**The task:** In the entries, find all lines that hold the word "Structure" and copy them.

----- The data -----

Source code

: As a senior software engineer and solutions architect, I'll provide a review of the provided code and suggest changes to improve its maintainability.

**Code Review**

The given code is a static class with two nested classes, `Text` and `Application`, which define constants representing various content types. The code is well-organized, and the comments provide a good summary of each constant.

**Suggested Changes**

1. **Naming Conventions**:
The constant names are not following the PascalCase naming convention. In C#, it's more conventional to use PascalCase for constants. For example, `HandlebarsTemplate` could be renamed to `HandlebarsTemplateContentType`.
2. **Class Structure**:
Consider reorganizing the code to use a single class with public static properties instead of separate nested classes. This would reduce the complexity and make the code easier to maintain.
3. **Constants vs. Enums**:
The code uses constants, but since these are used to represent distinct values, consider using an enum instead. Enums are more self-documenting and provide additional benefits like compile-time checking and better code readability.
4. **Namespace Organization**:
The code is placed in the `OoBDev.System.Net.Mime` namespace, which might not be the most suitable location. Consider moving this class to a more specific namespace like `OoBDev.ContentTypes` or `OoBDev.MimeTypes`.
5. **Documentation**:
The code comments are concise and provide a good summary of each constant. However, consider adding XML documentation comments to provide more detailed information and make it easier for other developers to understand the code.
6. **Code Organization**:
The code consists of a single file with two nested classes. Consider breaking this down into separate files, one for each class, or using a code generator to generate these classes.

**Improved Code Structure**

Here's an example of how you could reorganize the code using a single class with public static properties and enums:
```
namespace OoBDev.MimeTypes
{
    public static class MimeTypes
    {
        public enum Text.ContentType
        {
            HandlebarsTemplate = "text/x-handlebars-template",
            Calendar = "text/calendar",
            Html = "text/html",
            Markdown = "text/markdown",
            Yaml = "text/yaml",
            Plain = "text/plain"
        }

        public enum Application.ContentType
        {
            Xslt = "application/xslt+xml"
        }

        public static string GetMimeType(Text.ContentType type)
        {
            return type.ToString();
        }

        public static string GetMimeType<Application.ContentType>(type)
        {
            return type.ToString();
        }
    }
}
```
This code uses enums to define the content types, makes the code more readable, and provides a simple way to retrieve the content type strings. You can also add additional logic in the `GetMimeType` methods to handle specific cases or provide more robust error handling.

-----

**Your solution:**
2. **Class Structure**:
**Improved Code Structure**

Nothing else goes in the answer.